The final crash report—often 60 pages of diagrams, equations, and toxicology charts—will land on a prosecutor’s desk, an insurance adjuster’s inbox, and a federal database. Yet its most resonant paragraphs may be those typed by a state-trooper chaplain who stood on the shoulder of LA-14 at dawn, capturing the amber smear of sunrise across a mangled Ram pickup and the damp well-worn ball cap found on the floorboard.

Jacob’s story now joins the ledger of lessons carved into Louisiana asphalt:

  • Slow down at night.
  • Signal intentions early.
  • Never assume a rural lane is empty.

But for the Hummel family—and for the still-unnamed survivor fighting in ICU—those lessons are cold comfort set against a future forever altered.
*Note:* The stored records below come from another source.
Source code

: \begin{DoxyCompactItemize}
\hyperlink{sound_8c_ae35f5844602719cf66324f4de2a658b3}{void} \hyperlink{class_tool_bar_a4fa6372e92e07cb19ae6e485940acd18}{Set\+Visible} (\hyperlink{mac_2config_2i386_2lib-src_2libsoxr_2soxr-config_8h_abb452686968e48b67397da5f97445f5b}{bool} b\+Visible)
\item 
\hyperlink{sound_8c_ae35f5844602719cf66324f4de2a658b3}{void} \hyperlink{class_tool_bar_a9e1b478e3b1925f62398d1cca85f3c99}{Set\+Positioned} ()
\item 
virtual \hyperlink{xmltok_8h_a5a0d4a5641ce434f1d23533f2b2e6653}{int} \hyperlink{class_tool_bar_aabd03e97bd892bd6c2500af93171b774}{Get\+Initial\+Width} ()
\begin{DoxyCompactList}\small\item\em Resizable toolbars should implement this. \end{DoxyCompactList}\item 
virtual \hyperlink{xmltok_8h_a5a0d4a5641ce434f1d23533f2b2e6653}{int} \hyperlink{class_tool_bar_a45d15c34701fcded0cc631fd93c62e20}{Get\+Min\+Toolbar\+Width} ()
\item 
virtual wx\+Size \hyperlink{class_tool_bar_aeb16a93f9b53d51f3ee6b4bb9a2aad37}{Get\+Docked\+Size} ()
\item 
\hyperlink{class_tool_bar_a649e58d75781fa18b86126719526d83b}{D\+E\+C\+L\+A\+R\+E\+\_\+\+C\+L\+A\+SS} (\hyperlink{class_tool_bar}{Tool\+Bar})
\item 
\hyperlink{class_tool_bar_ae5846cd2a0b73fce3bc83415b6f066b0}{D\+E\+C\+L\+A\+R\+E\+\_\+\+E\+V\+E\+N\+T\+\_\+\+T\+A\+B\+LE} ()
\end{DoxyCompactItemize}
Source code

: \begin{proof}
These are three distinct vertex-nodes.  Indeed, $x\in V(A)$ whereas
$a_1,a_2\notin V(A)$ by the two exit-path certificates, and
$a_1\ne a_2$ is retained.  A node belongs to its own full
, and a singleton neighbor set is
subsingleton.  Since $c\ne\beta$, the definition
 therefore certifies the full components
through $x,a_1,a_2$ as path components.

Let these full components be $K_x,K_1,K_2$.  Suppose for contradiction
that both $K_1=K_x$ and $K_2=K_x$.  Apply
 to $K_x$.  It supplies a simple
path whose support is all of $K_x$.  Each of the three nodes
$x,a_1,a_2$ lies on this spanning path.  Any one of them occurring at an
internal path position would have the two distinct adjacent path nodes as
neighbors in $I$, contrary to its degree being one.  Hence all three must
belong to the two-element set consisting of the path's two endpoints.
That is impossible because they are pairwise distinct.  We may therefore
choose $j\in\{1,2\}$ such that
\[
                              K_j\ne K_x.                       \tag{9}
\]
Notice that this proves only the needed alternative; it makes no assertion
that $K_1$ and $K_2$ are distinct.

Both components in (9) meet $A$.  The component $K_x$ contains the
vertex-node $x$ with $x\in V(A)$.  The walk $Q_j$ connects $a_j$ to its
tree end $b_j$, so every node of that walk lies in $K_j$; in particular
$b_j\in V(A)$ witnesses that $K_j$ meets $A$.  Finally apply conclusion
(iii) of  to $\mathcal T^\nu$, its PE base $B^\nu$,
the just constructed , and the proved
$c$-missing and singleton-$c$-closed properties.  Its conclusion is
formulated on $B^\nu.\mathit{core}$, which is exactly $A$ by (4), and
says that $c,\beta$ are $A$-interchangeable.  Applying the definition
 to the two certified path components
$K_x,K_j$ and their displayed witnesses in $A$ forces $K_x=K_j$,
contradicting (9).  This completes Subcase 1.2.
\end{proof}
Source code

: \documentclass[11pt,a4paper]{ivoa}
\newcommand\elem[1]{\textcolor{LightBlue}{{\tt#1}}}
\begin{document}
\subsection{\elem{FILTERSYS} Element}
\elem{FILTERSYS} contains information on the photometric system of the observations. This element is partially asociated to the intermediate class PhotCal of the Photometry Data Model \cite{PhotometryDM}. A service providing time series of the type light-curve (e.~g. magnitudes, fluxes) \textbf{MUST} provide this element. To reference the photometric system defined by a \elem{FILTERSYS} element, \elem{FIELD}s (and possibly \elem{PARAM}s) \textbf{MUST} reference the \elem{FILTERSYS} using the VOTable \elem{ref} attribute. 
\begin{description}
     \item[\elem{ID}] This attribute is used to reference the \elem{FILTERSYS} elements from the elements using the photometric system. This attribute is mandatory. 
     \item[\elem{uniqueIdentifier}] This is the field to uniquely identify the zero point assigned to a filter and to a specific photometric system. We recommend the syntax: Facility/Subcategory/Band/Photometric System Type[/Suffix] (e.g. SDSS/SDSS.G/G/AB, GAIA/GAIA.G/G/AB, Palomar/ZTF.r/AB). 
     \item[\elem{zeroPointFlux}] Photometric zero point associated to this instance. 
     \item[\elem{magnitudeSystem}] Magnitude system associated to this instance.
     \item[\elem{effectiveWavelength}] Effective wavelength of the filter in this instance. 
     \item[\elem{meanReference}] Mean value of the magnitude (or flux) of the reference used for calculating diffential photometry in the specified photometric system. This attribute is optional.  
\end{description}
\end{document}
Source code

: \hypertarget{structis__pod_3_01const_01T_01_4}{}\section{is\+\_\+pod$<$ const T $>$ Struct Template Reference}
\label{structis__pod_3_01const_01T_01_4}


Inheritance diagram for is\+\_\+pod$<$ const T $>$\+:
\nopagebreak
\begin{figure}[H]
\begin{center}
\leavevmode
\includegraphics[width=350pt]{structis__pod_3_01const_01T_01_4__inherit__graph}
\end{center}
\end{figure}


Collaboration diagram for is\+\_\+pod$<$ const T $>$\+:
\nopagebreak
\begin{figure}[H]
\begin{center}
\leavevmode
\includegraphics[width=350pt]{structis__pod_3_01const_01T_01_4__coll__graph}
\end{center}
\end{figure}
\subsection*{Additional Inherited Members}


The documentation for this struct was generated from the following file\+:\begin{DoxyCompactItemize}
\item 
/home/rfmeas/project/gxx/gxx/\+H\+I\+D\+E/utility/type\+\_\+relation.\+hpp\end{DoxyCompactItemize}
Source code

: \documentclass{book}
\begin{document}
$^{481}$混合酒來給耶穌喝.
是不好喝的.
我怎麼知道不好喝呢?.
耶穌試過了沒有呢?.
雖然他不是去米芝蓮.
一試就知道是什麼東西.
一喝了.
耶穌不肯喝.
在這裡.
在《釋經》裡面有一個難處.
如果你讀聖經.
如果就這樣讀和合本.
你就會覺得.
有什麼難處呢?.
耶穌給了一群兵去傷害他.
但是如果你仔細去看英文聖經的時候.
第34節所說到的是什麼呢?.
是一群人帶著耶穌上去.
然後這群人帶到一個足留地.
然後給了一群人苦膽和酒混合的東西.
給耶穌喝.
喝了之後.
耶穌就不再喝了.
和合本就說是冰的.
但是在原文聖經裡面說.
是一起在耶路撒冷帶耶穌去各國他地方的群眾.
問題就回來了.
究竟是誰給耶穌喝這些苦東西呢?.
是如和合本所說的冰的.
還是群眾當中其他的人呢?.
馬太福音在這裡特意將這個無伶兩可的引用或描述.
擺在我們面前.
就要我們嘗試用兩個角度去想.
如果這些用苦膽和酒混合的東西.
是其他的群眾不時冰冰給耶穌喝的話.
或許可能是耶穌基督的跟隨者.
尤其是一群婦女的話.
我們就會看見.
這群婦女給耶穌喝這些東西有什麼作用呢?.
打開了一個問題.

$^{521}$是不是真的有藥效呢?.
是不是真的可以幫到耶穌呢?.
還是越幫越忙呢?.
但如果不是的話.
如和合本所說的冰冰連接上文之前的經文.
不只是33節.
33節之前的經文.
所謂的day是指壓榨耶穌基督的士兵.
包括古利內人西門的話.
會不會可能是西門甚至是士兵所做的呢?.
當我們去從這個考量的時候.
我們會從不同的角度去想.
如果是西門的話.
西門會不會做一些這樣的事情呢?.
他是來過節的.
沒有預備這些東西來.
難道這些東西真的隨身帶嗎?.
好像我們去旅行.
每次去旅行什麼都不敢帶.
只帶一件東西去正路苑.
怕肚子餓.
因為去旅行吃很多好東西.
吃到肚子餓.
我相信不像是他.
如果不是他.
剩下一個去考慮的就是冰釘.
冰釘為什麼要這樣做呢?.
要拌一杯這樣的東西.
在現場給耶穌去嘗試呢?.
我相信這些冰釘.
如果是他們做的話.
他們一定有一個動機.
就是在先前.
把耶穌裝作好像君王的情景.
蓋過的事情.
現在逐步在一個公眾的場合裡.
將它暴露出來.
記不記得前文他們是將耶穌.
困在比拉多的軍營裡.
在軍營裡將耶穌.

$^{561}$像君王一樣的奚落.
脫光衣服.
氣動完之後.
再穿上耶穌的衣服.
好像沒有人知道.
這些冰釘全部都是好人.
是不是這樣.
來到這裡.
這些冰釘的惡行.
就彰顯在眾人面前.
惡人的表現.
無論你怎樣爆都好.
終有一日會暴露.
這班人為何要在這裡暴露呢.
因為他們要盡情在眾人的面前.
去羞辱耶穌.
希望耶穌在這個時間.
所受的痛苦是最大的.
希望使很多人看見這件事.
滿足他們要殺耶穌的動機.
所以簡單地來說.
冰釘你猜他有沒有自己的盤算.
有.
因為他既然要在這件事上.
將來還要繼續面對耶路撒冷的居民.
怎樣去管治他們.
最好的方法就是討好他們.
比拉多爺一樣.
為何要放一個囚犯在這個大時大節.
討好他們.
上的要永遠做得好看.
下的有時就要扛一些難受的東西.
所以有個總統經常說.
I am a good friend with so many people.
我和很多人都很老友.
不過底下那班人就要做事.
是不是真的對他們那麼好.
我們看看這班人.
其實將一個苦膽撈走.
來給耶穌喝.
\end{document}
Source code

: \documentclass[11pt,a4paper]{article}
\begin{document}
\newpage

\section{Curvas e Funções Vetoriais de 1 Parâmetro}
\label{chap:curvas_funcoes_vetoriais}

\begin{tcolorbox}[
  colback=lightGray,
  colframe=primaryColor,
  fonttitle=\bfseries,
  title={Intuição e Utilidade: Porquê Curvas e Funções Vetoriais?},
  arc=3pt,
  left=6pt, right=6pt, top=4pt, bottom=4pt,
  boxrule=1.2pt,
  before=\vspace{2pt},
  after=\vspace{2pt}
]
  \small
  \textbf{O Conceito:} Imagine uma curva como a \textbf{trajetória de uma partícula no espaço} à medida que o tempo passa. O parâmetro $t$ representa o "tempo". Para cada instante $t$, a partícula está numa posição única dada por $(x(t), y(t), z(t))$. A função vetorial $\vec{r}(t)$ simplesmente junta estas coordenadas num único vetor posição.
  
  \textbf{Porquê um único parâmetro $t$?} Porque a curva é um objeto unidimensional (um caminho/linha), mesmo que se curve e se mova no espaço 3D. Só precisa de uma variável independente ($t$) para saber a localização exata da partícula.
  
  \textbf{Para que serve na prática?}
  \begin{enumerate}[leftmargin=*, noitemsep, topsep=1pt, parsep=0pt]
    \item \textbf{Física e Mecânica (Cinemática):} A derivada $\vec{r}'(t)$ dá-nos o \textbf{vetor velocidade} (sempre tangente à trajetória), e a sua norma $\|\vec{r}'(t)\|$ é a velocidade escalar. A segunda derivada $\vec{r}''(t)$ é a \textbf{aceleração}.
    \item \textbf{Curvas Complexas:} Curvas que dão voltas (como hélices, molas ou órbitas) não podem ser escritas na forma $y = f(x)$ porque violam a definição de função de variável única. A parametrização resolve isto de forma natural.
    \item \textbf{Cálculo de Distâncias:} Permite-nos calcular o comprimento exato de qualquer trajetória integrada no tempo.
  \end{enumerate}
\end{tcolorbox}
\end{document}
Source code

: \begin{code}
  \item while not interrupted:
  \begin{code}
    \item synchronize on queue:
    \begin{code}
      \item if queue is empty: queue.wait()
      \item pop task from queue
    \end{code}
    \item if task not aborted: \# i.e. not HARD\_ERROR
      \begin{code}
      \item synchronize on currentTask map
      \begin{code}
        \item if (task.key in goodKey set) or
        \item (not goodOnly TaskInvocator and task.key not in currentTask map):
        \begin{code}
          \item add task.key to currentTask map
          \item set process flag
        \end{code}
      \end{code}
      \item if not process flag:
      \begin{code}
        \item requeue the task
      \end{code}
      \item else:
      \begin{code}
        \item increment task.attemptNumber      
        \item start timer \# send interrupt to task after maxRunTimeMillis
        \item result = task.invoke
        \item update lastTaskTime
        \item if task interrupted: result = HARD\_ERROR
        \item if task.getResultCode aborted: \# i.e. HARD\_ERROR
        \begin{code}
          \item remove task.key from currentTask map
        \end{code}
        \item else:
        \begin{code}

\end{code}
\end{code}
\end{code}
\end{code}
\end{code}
12. If you witnessed the crash

LSP Troop D asks anyone who saw the vehicles in the minutes leading up to 2:00 a.m., or who has dash-cam footage from LA-14 between Big Lake Road and Broad Street, to call (337) 491-2513. Tips can remain anonymous. (Louisiana State Police)


13. A final reflection

Trade-school classmates say Jacob signed every yearbook message with the same phrase: “Keep your spark.” The irony is bitter; an electrical spark somewhere under a crumpled hood triggered a small grass fire firefighters had to stamp out after the wreck. Yet the deeper spark—Jacob’s willingness to lend a tool, shoot straight, and laugh loud—still glows in those who knew him.

When traffic again hums past Linkswiller Road in the humid dark, a new roadside cross will catch oncoming headlights. Perhaps a passer-by will ease off the accelerator, think twice before a sudden turn, and in that flicker-long hesitation, Jacob Hummel’s spark will save a life.